▸ THE TASK
Would you go through the records below and copy each line with the string "begin"?

▸ Collected data

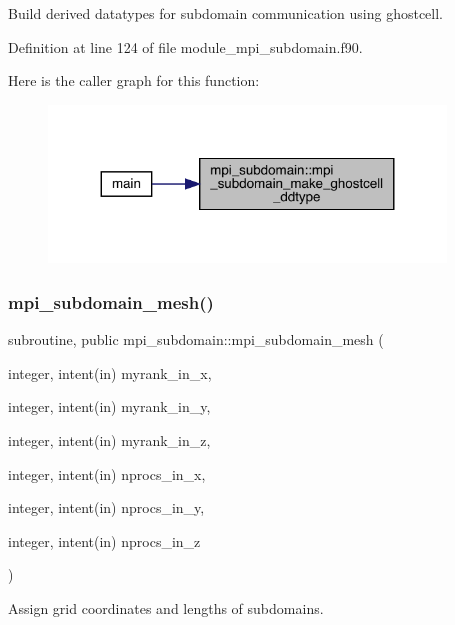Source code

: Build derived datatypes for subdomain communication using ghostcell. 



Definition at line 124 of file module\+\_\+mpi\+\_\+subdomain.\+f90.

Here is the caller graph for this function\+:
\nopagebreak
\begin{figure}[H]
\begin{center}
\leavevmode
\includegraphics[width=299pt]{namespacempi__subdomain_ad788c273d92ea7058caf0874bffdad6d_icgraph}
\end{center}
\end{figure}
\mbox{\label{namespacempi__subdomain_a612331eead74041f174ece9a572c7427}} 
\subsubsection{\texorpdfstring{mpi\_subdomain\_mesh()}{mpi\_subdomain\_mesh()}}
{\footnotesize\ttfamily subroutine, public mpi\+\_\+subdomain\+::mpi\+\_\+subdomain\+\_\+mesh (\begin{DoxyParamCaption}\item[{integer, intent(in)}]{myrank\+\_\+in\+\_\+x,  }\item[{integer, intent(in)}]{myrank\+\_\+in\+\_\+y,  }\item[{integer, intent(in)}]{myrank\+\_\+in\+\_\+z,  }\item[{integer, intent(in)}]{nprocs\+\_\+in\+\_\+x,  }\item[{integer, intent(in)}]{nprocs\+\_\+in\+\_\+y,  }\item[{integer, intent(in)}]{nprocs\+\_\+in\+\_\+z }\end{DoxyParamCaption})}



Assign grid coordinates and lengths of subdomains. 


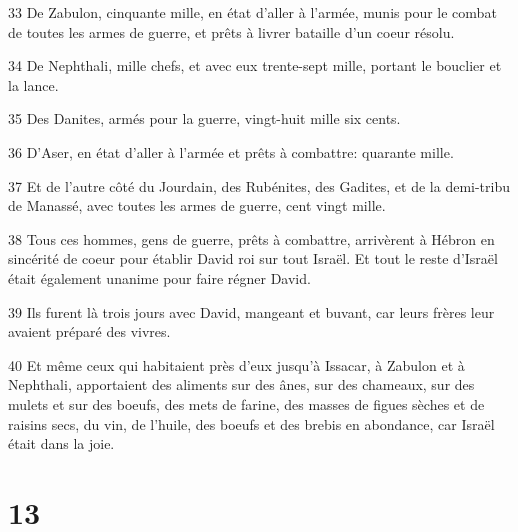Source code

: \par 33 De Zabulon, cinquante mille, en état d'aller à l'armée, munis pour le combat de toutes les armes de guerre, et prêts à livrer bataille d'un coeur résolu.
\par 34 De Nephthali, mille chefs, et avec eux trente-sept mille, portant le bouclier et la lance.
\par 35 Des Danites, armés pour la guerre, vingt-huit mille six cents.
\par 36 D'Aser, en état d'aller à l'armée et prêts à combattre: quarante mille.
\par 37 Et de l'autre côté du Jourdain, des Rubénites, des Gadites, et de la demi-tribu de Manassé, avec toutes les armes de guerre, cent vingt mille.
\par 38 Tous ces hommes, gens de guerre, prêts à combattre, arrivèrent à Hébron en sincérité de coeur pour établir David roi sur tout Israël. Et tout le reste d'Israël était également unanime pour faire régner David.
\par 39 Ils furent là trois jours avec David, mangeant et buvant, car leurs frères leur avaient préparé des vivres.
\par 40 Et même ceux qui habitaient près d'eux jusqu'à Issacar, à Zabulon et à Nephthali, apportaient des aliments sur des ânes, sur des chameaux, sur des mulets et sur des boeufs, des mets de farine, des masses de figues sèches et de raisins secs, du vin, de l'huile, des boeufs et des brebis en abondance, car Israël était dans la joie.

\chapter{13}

---

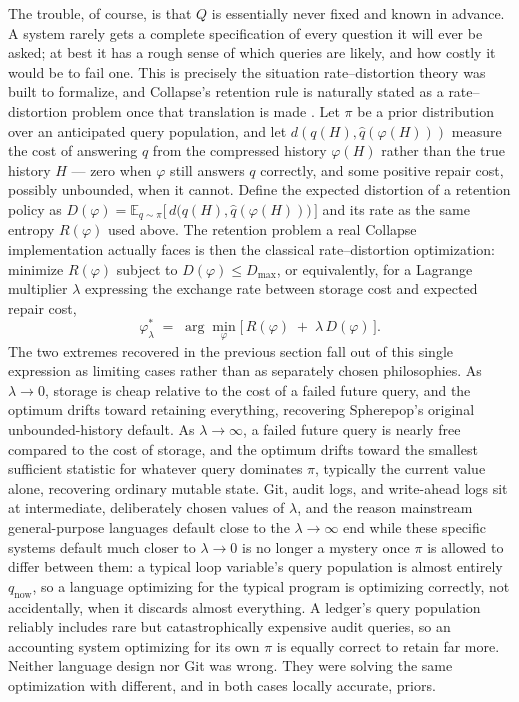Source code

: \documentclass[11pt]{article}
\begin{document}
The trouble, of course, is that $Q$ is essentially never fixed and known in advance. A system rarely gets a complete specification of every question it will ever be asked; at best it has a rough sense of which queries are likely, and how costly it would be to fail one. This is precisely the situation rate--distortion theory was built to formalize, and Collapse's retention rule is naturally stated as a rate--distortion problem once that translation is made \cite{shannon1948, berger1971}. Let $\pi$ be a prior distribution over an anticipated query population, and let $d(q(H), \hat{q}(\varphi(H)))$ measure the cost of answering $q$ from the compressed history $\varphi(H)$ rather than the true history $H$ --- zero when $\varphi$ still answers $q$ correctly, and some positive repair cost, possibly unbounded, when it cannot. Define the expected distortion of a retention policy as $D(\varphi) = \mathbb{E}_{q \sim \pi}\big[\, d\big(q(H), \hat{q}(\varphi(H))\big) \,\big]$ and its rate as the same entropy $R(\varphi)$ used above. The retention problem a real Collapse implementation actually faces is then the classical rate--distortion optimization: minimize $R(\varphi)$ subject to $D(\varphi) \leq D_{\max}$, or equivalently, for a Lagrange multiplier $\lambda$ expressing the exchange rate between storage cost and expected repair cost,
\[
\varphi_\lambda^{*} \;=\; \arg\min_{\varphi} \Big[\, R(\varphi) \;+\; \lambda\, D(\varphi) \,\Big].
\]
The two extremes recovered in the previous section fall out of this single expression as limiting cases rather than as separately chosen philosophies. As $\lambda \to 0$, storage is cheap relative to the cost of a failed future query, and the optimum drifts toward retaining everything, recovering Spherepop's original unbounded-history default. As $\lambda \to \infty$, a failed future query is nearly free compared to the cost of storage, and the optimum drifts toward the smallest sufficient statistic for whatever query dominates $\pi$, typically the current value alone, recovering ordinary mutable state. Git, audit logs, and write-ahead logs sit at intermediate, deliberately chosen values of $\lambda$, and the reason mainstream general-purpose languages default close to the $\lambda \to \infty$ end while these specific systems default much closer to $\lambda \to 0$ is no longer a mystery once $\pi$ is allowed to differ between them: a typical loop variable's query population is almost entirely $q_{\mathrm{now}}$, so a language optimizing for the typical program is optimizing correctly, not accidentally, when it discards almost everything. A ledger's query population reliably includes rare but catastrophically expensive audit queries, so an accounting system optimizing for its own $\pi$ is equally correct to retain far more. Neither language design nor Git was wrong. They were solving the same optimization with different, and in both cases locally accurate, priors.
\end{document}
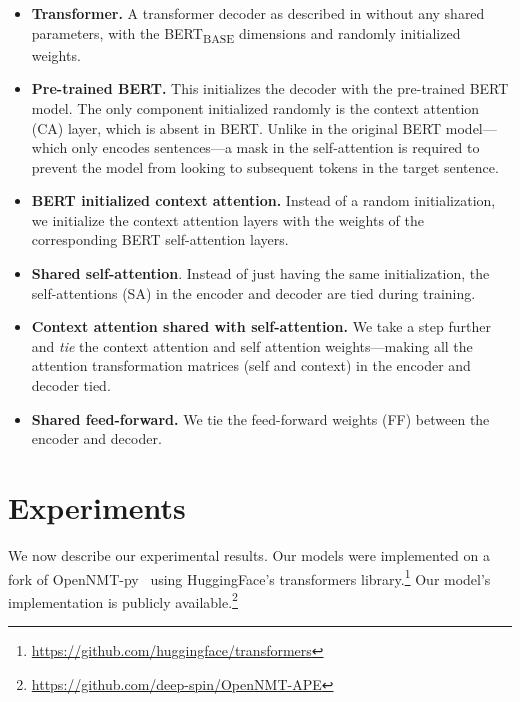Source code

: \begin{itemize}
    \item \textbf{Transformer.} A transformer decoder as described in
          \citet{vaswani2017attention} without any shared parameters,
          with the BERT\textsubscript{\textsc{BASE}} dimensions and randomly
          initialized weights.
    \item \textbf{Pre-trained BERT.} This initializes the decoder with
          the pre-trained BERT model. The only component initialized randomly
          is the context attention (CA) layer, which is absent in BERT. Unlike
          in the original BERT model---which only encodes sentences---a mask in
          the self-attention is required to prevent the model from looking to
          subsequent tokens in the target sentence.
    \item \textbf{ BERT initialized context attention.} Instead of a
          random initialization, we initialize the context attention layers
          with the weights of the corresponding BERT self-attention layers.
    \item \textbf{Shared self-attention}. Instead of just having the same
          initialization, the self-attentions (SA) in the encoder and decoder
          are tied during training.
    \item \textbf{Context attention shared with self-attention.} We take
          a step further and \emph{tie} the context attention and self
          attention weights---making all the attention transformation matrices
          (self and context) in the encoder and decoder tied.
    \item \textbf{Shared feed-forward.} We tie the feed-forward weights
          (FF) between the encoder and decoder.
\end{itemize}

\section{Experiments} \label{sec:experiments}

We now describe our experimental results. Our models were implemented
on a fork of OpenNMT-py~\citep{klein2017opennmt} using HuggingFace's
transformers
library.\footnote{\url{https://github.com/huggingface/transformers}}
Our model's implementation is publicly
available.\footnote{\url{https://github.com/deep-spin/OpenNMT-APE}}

▸ PROBLEM SOLUTION
\begin{figure}[H]
\begin{center}
{\footnotesize\ttfamily subroutine, public mpi\+\_\+subdomain\+::mpi\+\_\+subdomain\+\_\+mesh (\begin{DoxyParamCaption}\item[{integer, intent(in)}]{myrank\+\_\+in\+\_\+x,  }\item[{integer, intent(in)}]{myrank\+\_\+in\+\_\+y,  }\item[{integer, intent(in)}]{myrank\+\_\+in\+\_\+z,  }\item[{integer, intent(in)}]{nprocs\+\_\+in\+\_\+x,  }\item[{integer, intent(in)}]{nprocs\+\_\+in\+\_\+y,  }\item[{integer, intent(in)}]{nprocs\+\_\+in\+\_\+z }\end{DoxyParamCaption})}
\begin{document}
: \begin{itemize}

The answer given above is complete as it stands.